Wohnungsmarktprognose geht von sehr hoher Nachfrage nach altersgerechten Wohnungen aus
Zusätzlich schätzte eine Wohnungsmarktprognose aus dem Jahr 2018 den Bedarf an neuem Wohnraum in Eisenach bis 2035 auf etwa 840 Wohnungen. Rund 240 davon müssten barrierefrei zugänglich und zugleich bezahlbar sein, heißt es in der Untersuchung des Instituts für Stadtforschung und Strukturpolitik in Kooperation mit dem Büro TIMOUROU Wohn- und Stadtraumkonzepte. Weil überall in Deutschland bezahlbarer Wohnraum knapp wird, legte der Freistaat Thüringen, unterstützt durch Bundesmittel, zudem großzügige Förderprogramme für sozialen Wohnungsbau auf. Die Städtische Wohnungsgesellschaft (SWG) reagierte und stieß verschiedene Projekte an – in der Katharinenstraße, der Georgenstraße und Fischerstadt, der Kapellenstraße, der Stedtfelder Straße und im Thälmannviertel.
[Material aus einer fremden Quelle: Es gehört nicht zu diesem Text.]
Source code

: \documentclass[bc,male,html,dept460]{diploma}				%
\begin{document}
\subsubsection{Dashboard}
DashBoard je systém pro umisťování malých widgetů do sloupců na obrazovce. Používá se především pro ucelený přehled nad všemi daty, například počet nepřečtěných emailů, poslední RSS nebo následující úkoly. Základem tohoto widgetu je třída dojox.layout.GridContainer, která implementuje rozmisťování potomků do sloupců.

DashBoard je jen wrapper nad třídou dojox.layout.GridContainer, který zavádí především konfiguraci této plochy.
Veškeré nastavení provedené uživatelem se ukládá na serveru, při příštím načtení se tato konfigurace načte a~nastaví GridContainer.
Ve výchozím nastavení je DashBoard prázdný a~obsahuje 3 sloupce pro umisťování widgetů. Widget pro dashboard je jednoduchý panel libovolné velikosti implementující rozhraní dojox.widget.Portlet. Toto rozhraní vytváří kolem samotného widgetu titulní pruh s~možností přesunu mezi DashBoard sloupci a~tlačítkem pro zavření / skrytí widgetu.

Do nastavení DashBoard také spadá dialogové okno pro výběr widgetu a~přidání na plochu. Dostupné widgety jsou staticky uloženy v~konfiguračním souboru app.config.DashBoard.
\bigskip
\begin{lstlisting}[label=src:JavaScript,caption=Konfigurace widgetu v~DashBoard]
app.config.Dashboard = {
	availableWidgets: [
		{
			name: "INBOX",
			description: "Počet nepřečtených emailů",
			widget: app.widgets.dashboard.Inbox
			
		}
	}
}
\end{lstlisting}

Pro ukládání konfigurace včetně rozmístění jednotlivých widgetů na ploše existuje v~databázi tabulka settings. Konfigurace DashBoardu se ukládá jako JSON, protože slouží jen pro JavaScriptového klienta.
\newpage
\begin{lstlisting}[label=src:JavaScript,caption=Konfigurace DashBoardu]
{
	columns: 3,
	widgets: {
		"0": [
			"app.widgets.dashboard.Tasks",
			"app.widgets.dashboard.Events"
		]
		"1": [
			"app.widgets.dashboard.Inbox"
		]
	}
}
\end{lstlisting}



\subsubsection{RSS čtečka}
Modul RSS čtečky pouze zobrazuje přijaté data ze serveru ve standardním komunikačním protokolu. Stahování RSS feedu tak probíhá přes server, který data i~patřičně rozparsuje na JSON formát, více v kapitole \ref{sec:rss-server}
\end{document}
Im Thälmannviertel allerdings gestaltete sich das Ringen um einen Standort schwierig. Eine erste Bauvoranfrage für eine Bebauung in der Fritz-Heckert-Straße zog die SWG 2017 nach einer Entscheidung des Stadtrats zurück. Die Stadtvertreter*innen wollten, dass auch Standorte untersucht werden, die nicht schon der SWG gehören. Es folgte ein Variantenvergleich, bei dem sich ein Standort in der Clara-Zetkin-Straße durchsetzte. Mit einem hohen Maß an Bürgerbeteiligung wurde dieses Projekt begleitet. Neben einer öffentlichen Informationsveranstaltung der SWG im September 2017, einer Einwohnerversammlung zum Variantenvergleich im Januar 2018 und einem Runden Tisch mit den wichtigsten Akteuren vor Ort im April 2018 wurde die Öffentlichkeit in die Entscheidungsfindung eingebunden.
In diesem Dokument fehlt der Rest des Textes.